Do You Know How To Colour Correct?

Do You Know How To Colour Correct?

Even the savviest of beauty devotees can fall at this hurdle… No, it’s got nothing to do with application or tools; we’re talking about the imperative first step you should be taking before you apply any makeup to your face – colour correcting…

The key to a flawless base, and getting the most coverage out of your concealer, it’s nothing new to professional make-up artists – but only in recent years have mainstream beauty brands gotten on board.; making colour correcting easier than ever. The premise behind it is simple: all colours sit opposite one another on the colour wheel – and as opposing colours cancel each other out, tinted make-up helps to neutralise unwanted tones.

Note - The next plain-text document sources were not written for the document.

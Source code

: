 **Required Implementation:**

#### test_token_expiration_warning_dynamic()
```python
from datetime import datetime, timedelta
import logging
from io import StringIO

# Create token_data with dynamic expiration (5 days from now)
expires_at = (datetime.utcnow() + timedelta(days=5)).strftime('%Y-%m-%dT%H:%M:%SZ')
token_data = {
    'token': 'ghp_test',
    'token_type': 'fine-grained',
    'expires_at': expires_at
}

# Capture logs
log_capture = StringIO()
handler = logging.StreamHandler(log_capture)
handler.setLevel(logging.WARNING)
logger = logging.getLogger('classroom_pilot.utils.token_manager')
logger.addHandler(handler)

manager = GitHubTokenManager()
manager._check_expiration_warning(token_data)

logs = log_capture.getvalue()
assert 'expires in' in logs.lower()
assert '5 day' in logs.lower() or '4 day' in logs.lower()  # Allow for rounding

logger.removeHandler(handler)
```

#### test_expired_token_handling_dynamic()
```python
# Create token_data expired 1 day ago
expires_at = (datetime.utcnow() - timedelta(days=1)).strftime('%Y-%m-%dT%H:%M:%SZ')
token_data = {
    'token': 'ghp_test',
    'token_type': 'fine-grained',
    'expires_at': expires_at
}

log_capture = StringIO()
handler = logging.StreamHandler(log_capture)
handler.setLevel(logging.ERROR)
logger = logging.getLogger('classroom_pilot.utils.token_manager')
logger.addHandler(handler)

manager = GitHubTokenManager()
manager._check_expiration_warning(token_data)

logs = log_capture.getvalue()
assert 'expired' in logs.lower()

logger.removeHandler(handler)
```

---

Colour correctors are not to be applied like concealers, use them sparingly – you’re aiming to cancel out the colour beneath, so that when you apply your foundation your skin looks even-toned and you need less concealer. Want to know which shades you need to hide your complexion complaints? We’ve broken it down for you and included our hero products…


Best for: Sallow skin and dullness.

If your complexion is looking slightly lacklustre you’ll need a purple primer to bring your base back to its former radiance. This light-weight liquid formula is instant glow in a bottle. Stamping out sallow, dull tones, it’s packed full of light-diffusing particles which promise to bring you back to your dewy self on the spot.

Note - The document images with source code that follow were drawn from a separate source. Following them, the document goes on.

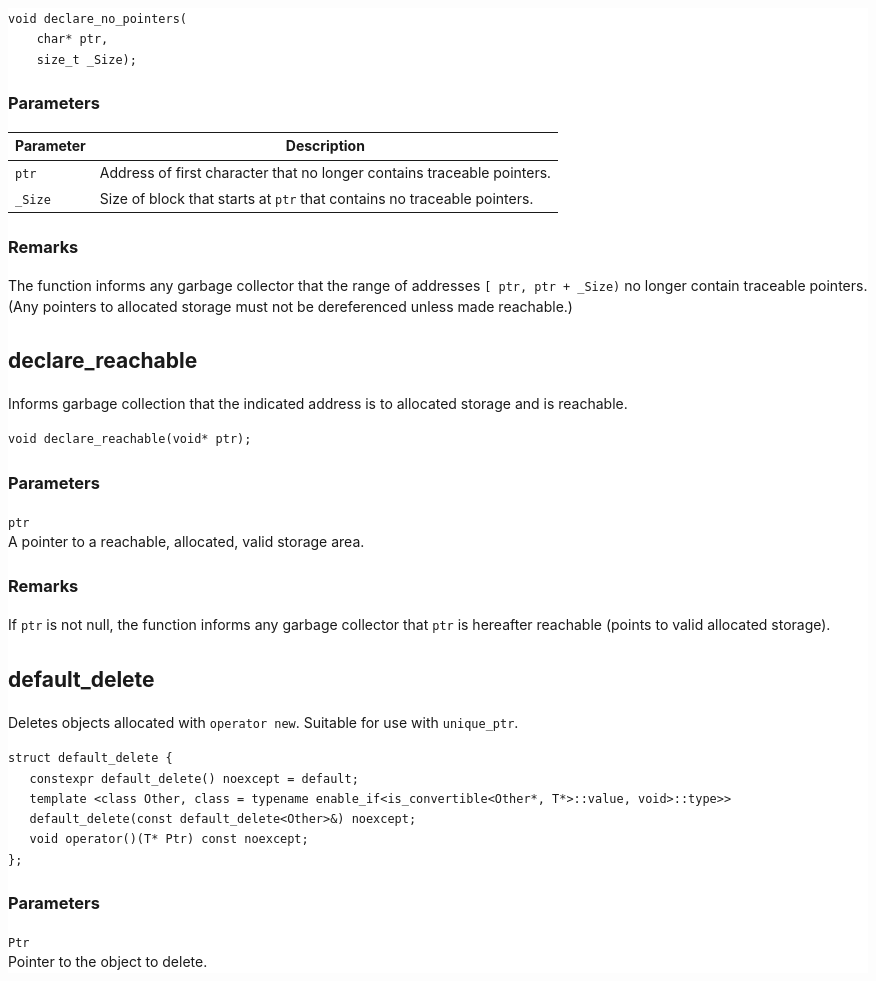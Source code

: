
 ```  
void declare_no_pointers(
    char* ptr,   
    size_t _Size);
```  
  
### Parameters  
  
|Parameter|Description|  
|---------------|-----------------|  
|`ptr`|Address of first character that no longer contains traceable pointers.|  
|`_Size`|Size of block that starts at `ptr` that contains no traceable pointers.|  
  
### Remarks  
 The function informs any garbage collector that the range of addresses `[ ptr, ptr + _Size)` no longer contain traceable pointers. (Any pointers to allocated storage must not be dereferenced unless made reachable.)  
  
##  <a name="declare_reachable"></a>  declare_reachable  
 Informs garbage collection that the indicated address is to allocated storage and is reachable.  
  
```  
void declare_reachable(void* ptr);
```  
  
### Parameters  
 `ptr`  
 A pointer to a reachable, allocated, valid storage area.  
  
### Remarks  
 If `ptr` is not null, the function informs any garbage collector that `ptr` is hereafter reachable (points to valid allocated storage).  
  
##  <a name="default_delete"></a>  default_delete  

Deletes objects allocated with `operator new`. Suitable for use with `unique_ptr`.  

```  
struct default_delete {
   constexpr default_delete() noexcept = default;
   template <class Other, class = typename enable_if<is_convertible<Other*, T*>::value, void>::type>>  
   default_delete(const default_delete<Other>&) noexcept;
   void operator()(T* Ptr) const noexcept;     
};  
```
### Parameters  
 `Ptr`  
 Pointer to the object to delete.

Best for: Blemishes and redness.

For red, flushed faces, rosacea or breakouts, green is your guy. Apply in moderation to spots and redder areas, then follow with your foundation as usual. If your rosacea is raucous and you find yourself struggling with an overly red base, try a green primer to even everything out.


Best for: Dark circles.

One of the hardest things to conceal are shadows beneath the eyes. This is because they come in a  combination of hues, including blue, brown, purple and sometimes even dark green. The key to cancelling them out is accurately assessing your skin tone. Fairer complexions will need lighter pastel peach and soft corals, while warmer skins should use orange and darker skins can reach for reds. If your shadows are particularly severe, use a heavier texture like a stick, over a liquid.

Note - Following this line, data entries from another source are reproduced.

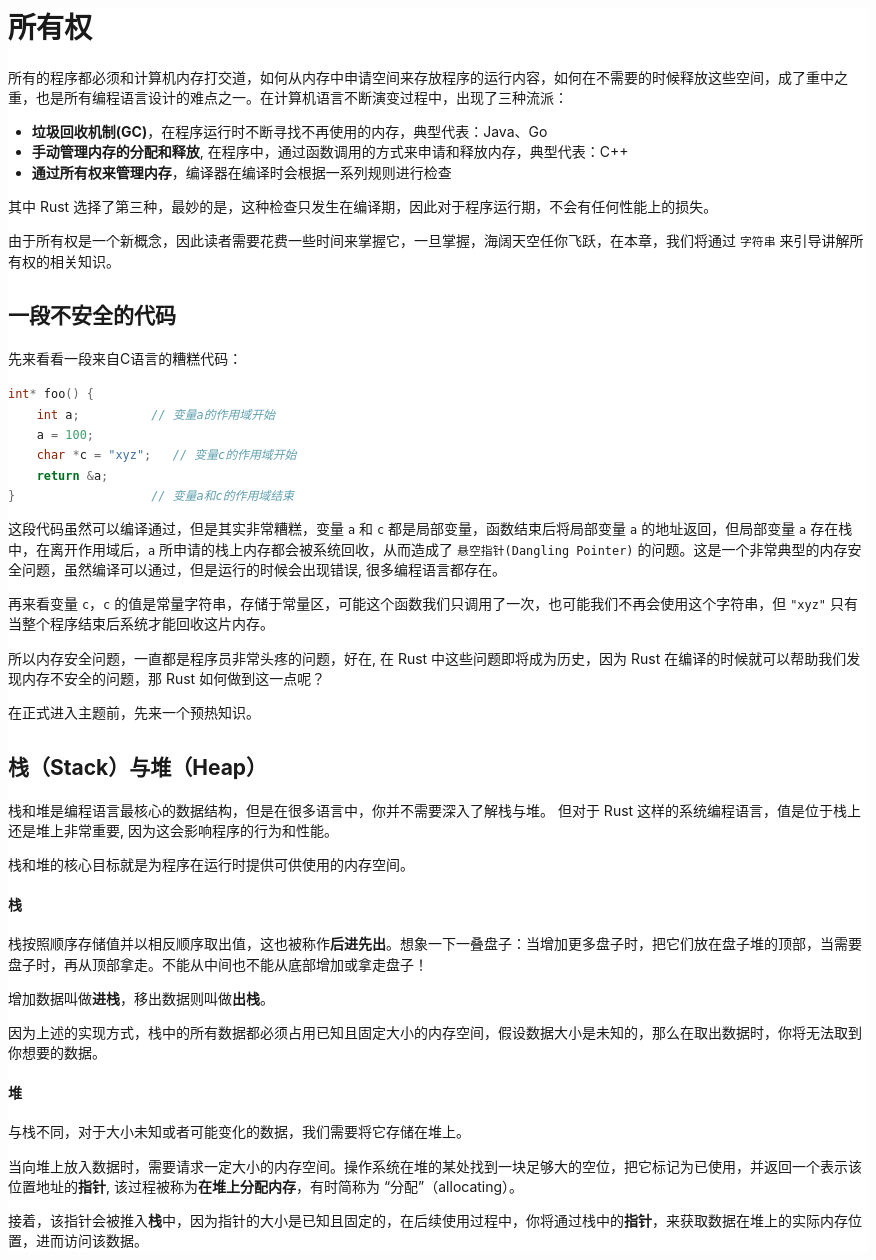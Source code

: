 # 所有权

所有的程序都必须和计算机内存打交道，如何从内存中申请空间来存放程序的运行内容，如何在不需要的时候释放这些空间，成了重中之重，也是所有编程语言设计的难点之一。在计算机语言不断演变过程中，出现了三种流派：

- **垃圾回收机制(GC)**，在程序运行时不断寻找不再使用的内存，典型代表：Java、Go
- **手动管理内存的分配和释放**, 在程序中，通过函数调用的方式来申请和释放内存，典型代表：C++
- **通过所有权来管理内存**，编译器在编译时会根据一系列规则进行检查

其中 Rust 选择了第三种，最妙的是，这种检查只发生在编译期，因此对于程序运行期，不会有任何性能上的损失。

由于所有权是一个新概念，因此读者需要花费一些时间来掌握它，一旦掌握，海阔天空任你飞跃，在本章，我们将通过 `字符串` 来引导讲解所有权的相关知识。

## 一段不安全的代码

先来看看一段来自C语言的糟糕代码：
```c
int* foo() {
    int a;          // 变量a的作用域开始
    a = 100;
    char *c = "xyz";   // 变量c的作用域开始
    return &a;
}                   // 变量a和c的作用域结束
```

这段代码虽然可以编译通过，但是其实非常糟糕，变量 `a` 和 `c` 都是局部变量，函数结束后将局部变量 `a` 的地址返回，但局部变量 `a` 存在栈中，在离开作用域后，`a` 所申请的栈上内存都会被系统回收，从而造成了 `悬空指针(Dangling Pointer)` 的问题。这是一个非常典型的内存安全问题，虽然编译可以通过，但是运行的时候会出现错误, 很多编程语言都存在。

再来看变量 `c`，`c` 的值是常量字符串，存储于常量区，可能这个函数我们只调用了一次，也可能我们不再会使用这个字符串，但 `"xyz"` 只有当整个程序结束后系统才能回收这片内存。

所以内存安全问题，一直都是程序员非常头疼的问题，好在, 在 Rust 中这些问题即将成为历史，因为 Rust 在编译的时候就可以帮助我们发现内存不安全的问题，那 Rust 如何做到这一点呢？

在正式进入主题前，先来一个预热知识。

## 栈（Stack）与堆（Heap）

栈和堆是编程语言最核心的数据结构，但是在很多语言中，你并不需要深入了解栈与堆。 但对于 Rust 这样的系统编程语言，值是位于栈上还是堆上非常重要, 因为这会影响程序的行为和性能。

栈和堆的核心目标就是为程序在运行时提供可供使用的内存空间。

#### 栈

栈按照顺序存储值并以相反顺序取出值，这也被称作**后进先出**。想象一下一叠盘子：当增加更多盘子时，把它们放在盘子堆的顶部，当需要盘子时，再从顶部拿走。不能从中间也不能从底部增加或拿走盘子！

增加数据叫做**进栈**，移出数据则叫做**出栈**。

因为上述的实现方式，栈中的所有数据都必须占用已知且固定大小的内存空间，假设数据大小是未知的，那么在取出数据时，你将无法取到你想要的数据。


#### 堆

与栈不同，对于大小未知或者可能变化的数据，我们需要将它存储在堆上。

当向堆上放入数据时，需要请求一定大小的内存空间。操作系统在堆的某处找到一块足够大的空位，把它标记为已使用，并返回一个表示该位置地址的**指针**, 该过程被称为**在堆上分配内存**，有时简称为 “分配”（allocating）。

接着，该指针会被推入**栈**中，因为指针的大小是已知且固定的，在后续使用过程中，你将通过栈中的**指针**，来获取数据在堆上的实际内存位置，进而访问该数据。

Best for: Bruises and pigmentation.

Not to be confused with orange; although the exceptionally fair may benefit from using yellow to banish bags beneath their eyes. For the most part, yellow should be saved for dark spots like scars and pigmentation and can also help hide bruises. Double it up as a highlighter by applying to the highest points on your face, like above the cheekbones and down the bridge of your nose.